You were free, Soldier.
Moving strangely, queerly, effortlessly, among others, in khaki and grey, looking curiously one at another. The war was fini, Soldier. Rather strange at first, wasn’t it? But your pals were there – the boys you’d chummed in with, and almost forgotten, long long ago you saw them last, at First Ypres, at Loos, on the Somme, at Passchendaele. Hullo Ginger, hullo Nobby boy, wotcher me old bucko, shake hands Fritz, ’ave a fag Jerry.
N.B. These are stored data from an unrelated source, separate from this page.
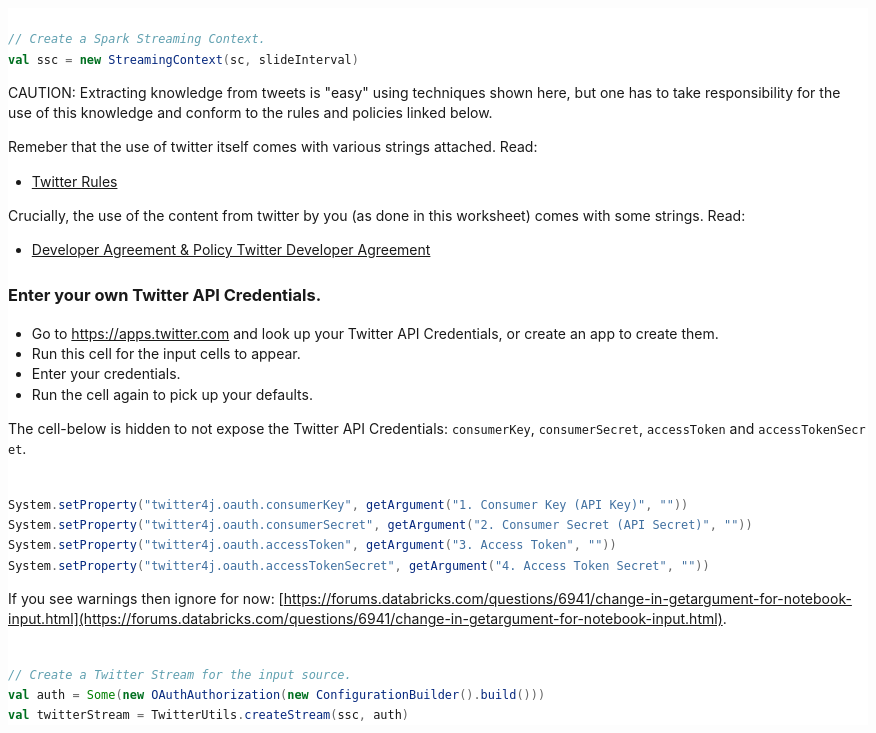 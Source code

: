 
```scala

// Create a Spark Streaming Context.
val ssc = new StreamingContext(sc, slideInterval)

```




CAUTION: Extracting knowledge from tweets is "easy" using techniques shown here, but one has to take responsibility for the use of this knowledge and conform to the rules and policies linked below.

Remeber that the use of twitter itself comes with various strings attached. Read:

- [Twitter Rules](https://twitter.com/rules)


Crucially, the use of the content from twitter by you (as done in this worksheet) comes with some strings.  Read:
- [Developer Agreement & Policy Twitter Developer Agreement](https://dev.twitter.com/overview/terms/agreement-and-policy)






### Enter your own Twitter API Credentials.
* Go to https://apps.twitter.com and look up your Twitter API Credentials, or create an app to create them.
* Run this cell for the input cells to appear.
* Enter your credentials.
* Run the cell again to pick up your defaults.

The cell-below is hidden to not expose the Twitter API Credentials: `consumerKey`, `consumerSecret`, `accessToken` and `accessTokenSecret`.


```scala

System.setProperty("twitter4j.oauth.consumerKey", getArgument("1. Consumer Key (API Key)", ""))
System.setProperty("twitter4j.oauth.consumerSecret", getArgument("2. Consumer Secret (API Secret)", ""))
System.setProperty("twitter4j.oauth.accessToken", getArgument("3. Access Token", ""))
System.setProperty("twitter4j.oauth.accessTokenSecret", getArgument("4. Access Token Secret", ""))

```



If you see warnings then ignore for now:
[https://forums.databricks.com/questions/6941/change-in-getargument-for-notebook-input.html](https://forums.databricks.com/questions/6941/change-in-getargument-for-notebook-input.html).


```scala

// Create a Twitter Stream for the input source. 
val auth = Some(new OAuthAuthorization(new ConfigurationBuilder().build()))
val twitterStream = TwitterUtils.createStream(ssc, auth)

```

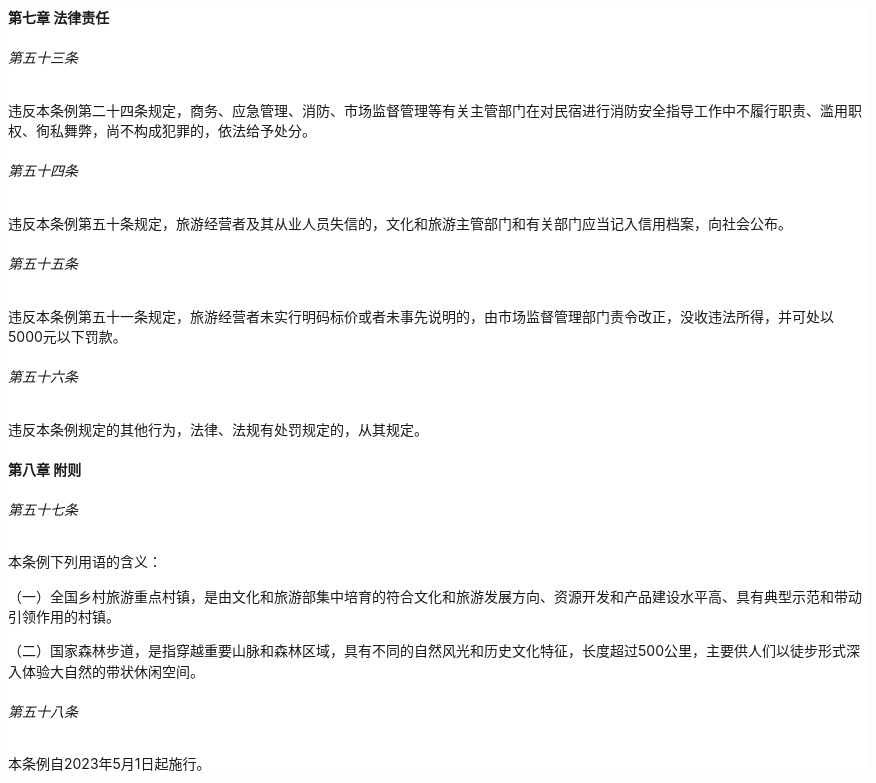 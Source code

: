 #### 第七章 法律责任

###### 第五十三条

违反本条例第二十四条规定，商务、应急管理、消防、市场监督管理等有关主管部门在对民宿进行消防安全指导工作中不履行职责、滥用职权、徇私舞弊，尚不构成犯罪的，依法给予处分。

###### 第五十四条

违反本条例第五十条规定，旅游经营者及其从业人员失信的，文化和旅游主管部门和有关部门应当记入信用档案，向社会公布。

###### 第五十五条

违反本条例第五十一条规定，旅游经营者未实行明码标价或者未事先说明的，由市场监督管理部门责令改正，没收违法所得，并可处以5000元以下罚款。

###### 第五十六条

违反本条例规定的其他行为，法律、法规有处罚规定的，从其规定。

#### 第八章 附则

###### 第五十七条

本条例下列用语的含义：

（一）全国乡村旅游重点村镇，是由文化和旅游部集中培育的符合文化和旅游发展方向、资源开发和产品建设水平高、具有典型示范和带动引领作用的村镇。

（二）国家森林步道，是指穿越重要山脉和森林区域，具有不同的自然风光和历史文化特征，长度超过500公里，主要供人们以徒步形式深入体验大自然的带状休闲空间。

###### 第五十八条

本条例自2023年5月1日起施行。
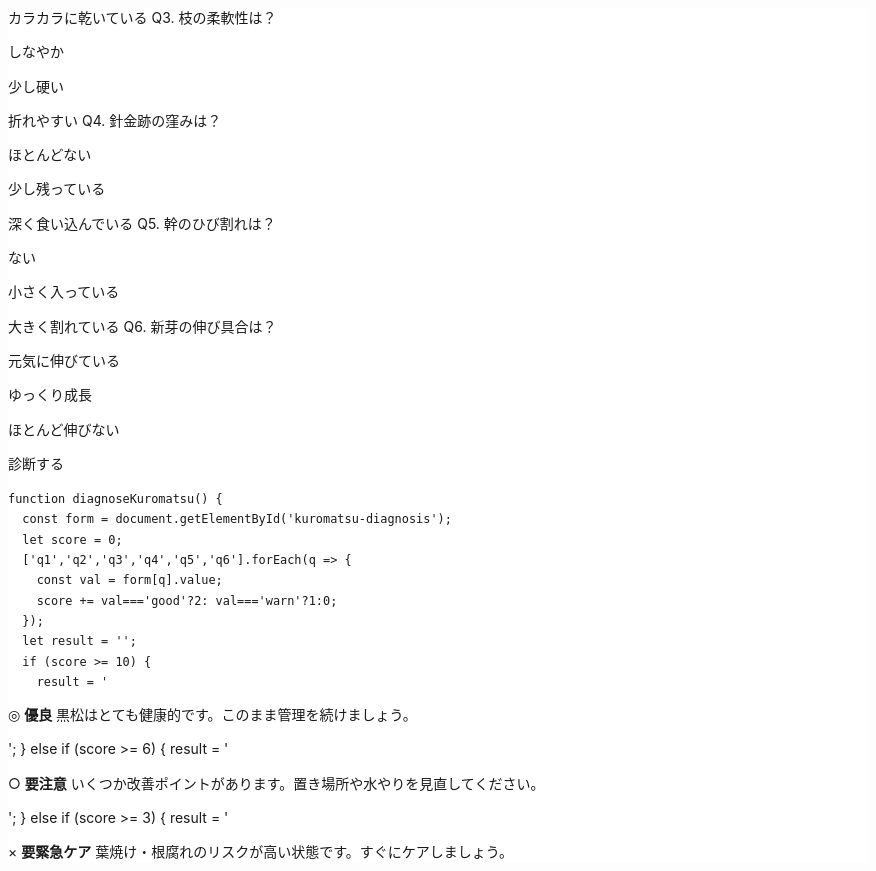  カラカラに乾いている
Q3. 枝の柔軟性は？

 しなやか

 少し硬い

 折れやすい
Q4. 針金跡の窪みは？

 ほとんどない

 少し残っている

 深く食い込んでいる
Q5. 幹のひび割れは？

 ない

 小さく入っている

 大きく割れている
Q6. 新芽の伸び具合は？

 元気に伸びている

 ゆっくり成長

 ほとんど伸びない

診断する

    function diagnoseKuromatsu() {
      const form = document.getElementById('kuromatsu-diagnosis');
      let score = 0;
      ['q1','q2','q3','q4','q5','q6'].forEach(q => {
        const val = form[q].value;
        score += val==='good'?2: val==='warn'?1:0;
      });
      let result = '';
      if (score >= 10) {
        result = '

◎ **優良**
黒松はとても健康的です。このまま管理を続けましょう。

';
      } else if (score >= 6) {
        result = '

○ **要注意**
いくつか改善ポイントがあります。置き場所や水やりを見直してください。

';
      } else if (score >= 3) {
        result = '

× **要緊急ケア**
葉焼け・根腐れのリスクが高い状態です。すぐにケアしましょう。
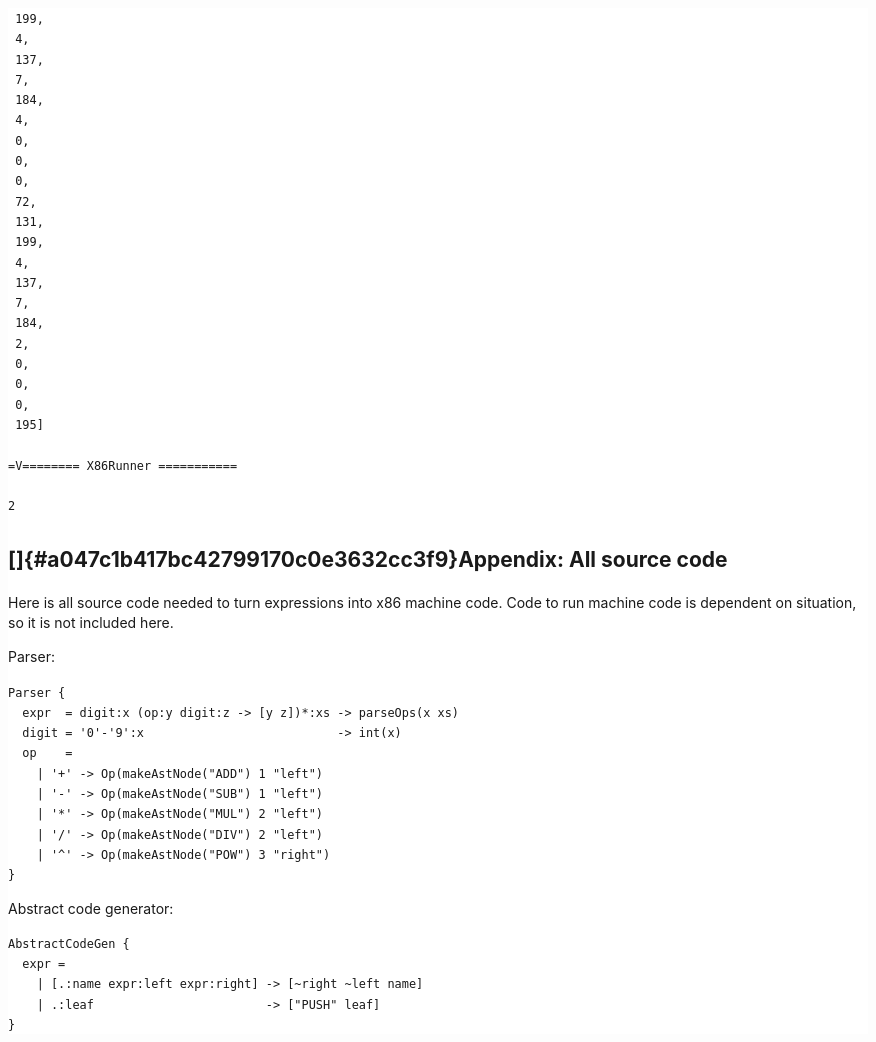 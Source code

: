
 ```text
 199,
 4,
 137,
 7,
 184,
 4,
 0,
 0,
 0,
 72,
 131,
 199,
 4,
 137,
 7,
 184,
 2,
 0,
 0,
 0,
 195]

=V======== X86Runner ===========

2
```

[]{#a047c1b417bc42799170c0e3632cc3f9}Appendix: All source code
--------------------------------------------------------------

Here is all source code needed to turn expressions into x86 machine
code. Code to run machine code is dependent on situation, so it is not
included here.

Parser:

```text
Parser {
  expr  = digit:x (op:y digit:z -> [y z])*:xs -> parseOps(x xs)
  digit = '0'-'9':x                           -> int(x)
  op    =
    | '+' -> Op(makeAstNode("ADD") 1 "left")
    | '-' -> Op(makeAstNode("SUB") 1 "left")
    | '*' -> Op(makeAstNode("MUL") 2 "left")
    | '/' -> Op(makeAstNode("DIV") 2 "left")
    | '^' -> Op(makeAstNode("POW") 3 "right")
}
```

Abstract code generator:

```text
AbstractCodeGen {
  expr =
    | [.:name expr:left expr:right] -> [~right ~left name]
    | .:leaf                        -> ["PUSH" leaf]
}
```
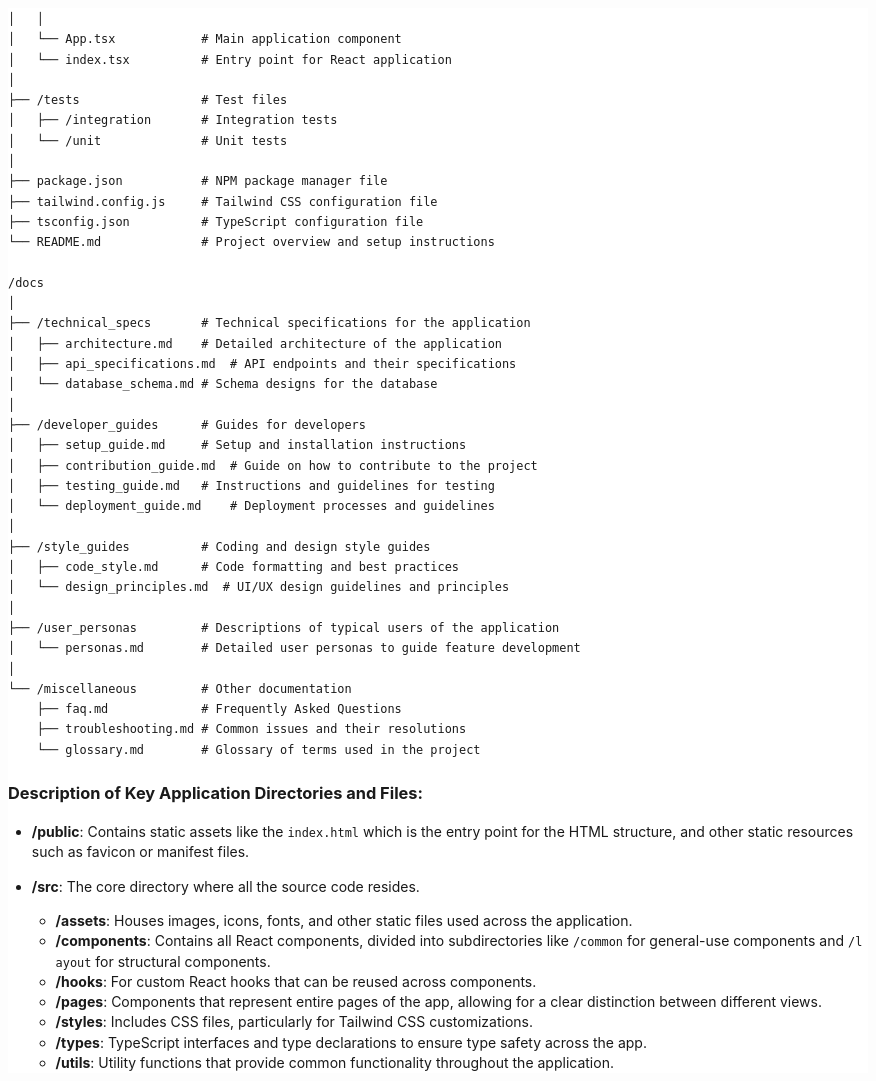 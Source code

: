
 ```
│   │
│   └── App.tsx            # Main application component
│   └── index.tsx          # Entry point for React application
│
├── /tests                 # Test files
│   ├── /integration       # Integration tests
│   └── /unit              # Unit tests
│
├── package.json           # NPM package manager file
├── tailwind.config.js     # Tailwind CSS configuration file
├── tsconfig.json          # TypeScript configuration file
└── README.md              # Project overview and setup instructions

/docs
│
├── /technical_specs       # Technical specifications for the application
│   ├── architecture.md    # Detailed architecture of the application
│   ├── api_specifications.md  # API endpoints and their specifications
│   └── database_schema.md # Schema designs for the database
│
├── /developer_guides      # Guides for developers
│   ├── setup_guide.md     # Setup and installation instructions
│   ├── contribution_guide.md  # Guide on how to contribute to the project
│   ├── testing_guide.md   # Instructions and guidelines for testing
│   └── deployment_guide.md    # Deployment processes and guidelines
│
├── /style_guides          # Coding and design style guides
│   ├── code_style.md      # Code formatting and best practices
│   └── design_principles.md  # UI/UX design guidelines and principles
│
├── /user_personas         # Descriptions of typical users of the application
│   └── personas.md        # Detailed user personas to guide feature development
│
└── /miscellaneous         # Other documentation
    ├── faq.md             # Frequently Asked Questions
    ├── troubleshooting.md # Common issues and their resolutions
    └── glossary.md        # Glossary of terms used in the project
```

### Description of Key Application Directories and Files:

- **/public**: Contains static assets like the `index.html` which is the entry point for the HTML structure, and other static resources such as favicon or manifest files.

- **/src**: The core directory where all the source code resides.
  - **/assets**: Houses images, icons, fonts, and other static files used across the application.
  - **/components**: Contains all React components, divided into subdirectories like `/common` for general-use components and `/layout` for structural components.
  - **/hooks**: For custom React hooks that can be reused across components.
  - **/pages**: Components that represent entire pages of the app, allowing for a clear distinction between different views.
  - **/styles**: Includes CSS files, particularly for Tailwind CSS customizations.
  - **/types**: TypeScript interfaces and type declarations to ensure type safety across the app.
  - **/utils**: Utility functions that provide common functionality throughout the application.
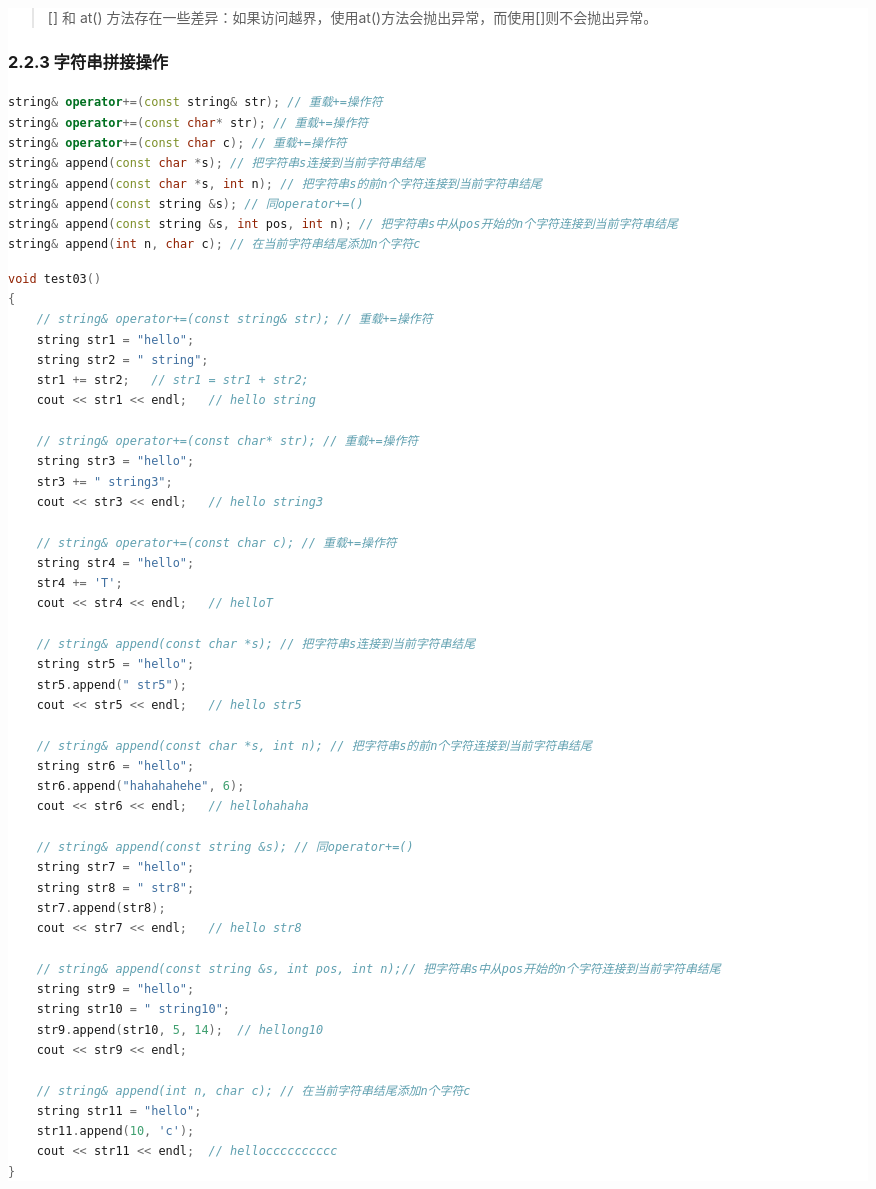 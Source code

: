 
> [] 和 at() 方法存在一些差异：如果访问越界，使用at()方法会抛出异常，而使用[]则不会抛出异常。

### 2.2.3 字符串拼接操作

```cpp
string& operator+=(const string& str); // 重载+=操作符
string& operator+=(const char* str); // 重载+=操作符
string& operator+=(const char c); // 重载+=操作符
string& append(const char *s); // 把字符串s连接到当前字符串结尾
string& append(const char *s, int n); // 把字符串s的前n个字符连接到当前字符串结尾
string& append(const string &s); // 同operator+=()
string& append(const string &s, int pos, int n); // 把字符串s中从pos开始的n个字符连接到当前字符串结尾
string& append(int n, char c); // 在当前字符串结尾添加n个字符c
```

```cpp
void test03()
{
    // string& operator+=(const string& str); // 重载+=操作符
    string str1 = "hello";
    string str2 = " string";
    str1 += str2;   // str1 = str1 + str2;
    cout << str1 << endl;   // hello string

    // string& operator+=(const char* str); // 重载+=操作符
    string str3 = "hello";
    str3 += " string3";
    cout << str3 << endl;   // hello string3

    // string& operator+=(const char c); // 重载+=操作符
    string str4 = "hello";
    str4 += 'T';
    cout << str4 << endl;   // helloT

    // string& append(const char *s); // 把字符串s连接到当前字符串结尾
    string str5 = "hello";
    str5.append(" str5");
    cout << str5 << endl;   // hello str5

    // string& append(const char *s, int n); // 把字符串s的前n个字符连接到当前字符串结尾
    string str6 = "hello";
    str6.append("hahahahehe", 6);
    cout << str6 << endl;   // hellohahaha

    // string& append(const string &s); // 同operator+=()
    string str7 = "hello";
    string str8 = " str8";
    str7.append(str8);
    cout << str7 << endl;   // hello str8

    // string& append(const string &s, int pos, int n);// 把字符串s中从pos开始的n个字符连接到当前字符串结尾
    string str9 = "hello";
    string str10 = " string10";
    str9.append(str10, 5, 14);  // hellong10
    cout << str9 << endl;

    // string& append(int n, char c); // 在当前字符串结尾添加n个字符c
    string str11 = "hello";
    str11.append(10, 'c');
    cout << str11 << endl;  // hellocccccccccc
}
```
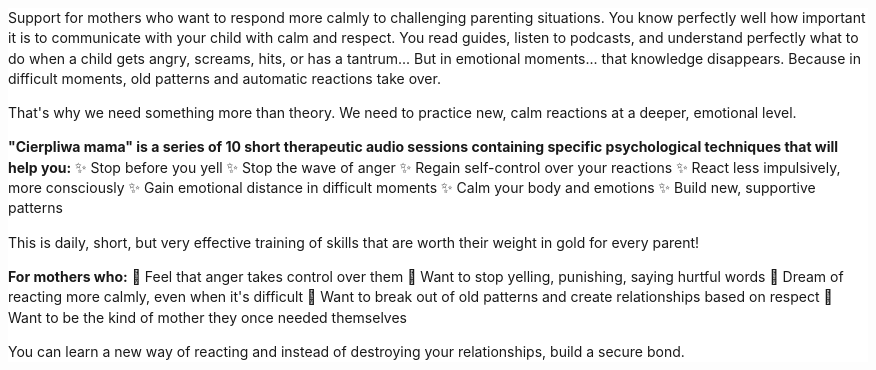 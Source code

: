 Support for mothers who want to respond more calmly to challenging parenting situations. You know perfectly well how important it is to communicate with your child with calm and respect. You read guides, listen to podcasts, and understand perfectly what to do when a child gets angry, screams, hits, or has a tantrum... But in emotional moments... that knowledge disappears. Because in difficult moments, old patterns and automatic reactions take over.

That's why we need something more than theory. We need to practice new, calm reactions at a deeper, emotional level.

**"Cierpliwa mama" is a series of 10 short therapeutic audio sessions containing specific psychological techniques that will help you:**
✨ Stop before you yell
✨ Stop the wave of anger
✨ Regain self-control over your reactions
✨ React less impulsively, more consciously
✨ Gain emotional distance in difficult moments
✨ Calm your body and emotions
✨ Build new, supportive patterns

This is daily, short, but very effective training of skills that are worth their weight in gold for every parent!

**For mothers who:**
💛 Feel that anger takes control over them
💛 Want to stop yelling, punishing, saying hurtful words
💛 Dream of reacting more calmly, even when it's difficult
💛 Want to break out of old patterns and create relationships based on respect
💛 Want to be the kind of mother they once needed themselves

You can learn a new way of reacting and instead of destroying your relationships, build a secure bond.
They asked me to talk to you on Armistice Day, they asked me to prepare a talk to the Unknown Soldier lying in the sanctity of the Abbey. They said I must write it exactly as I wanted to, as I felt it, as I knew you in the flesh. But when I sent it to the British Broadcasting Corporation they said it was not what they had hoped for, that it was not suitable, it did not condemn War sufficiently, it was too philosophical, it would not be understood by the ordinary listener. They said also (but that didn’t matter) there was no obligation on their part to pay for it, and they would not ask me to do any more work on it: but would invite half a dozen other writers to submit scripts for it. I don’t know what happened about that; but no one has spoken to you, or for you, Soldier, at least on the air of the British Broadcasting Corporation. I thought the lack was most sad; for you, the dead, and we, the living, of England, are all filled with a great hunger for a new Idea – a new world.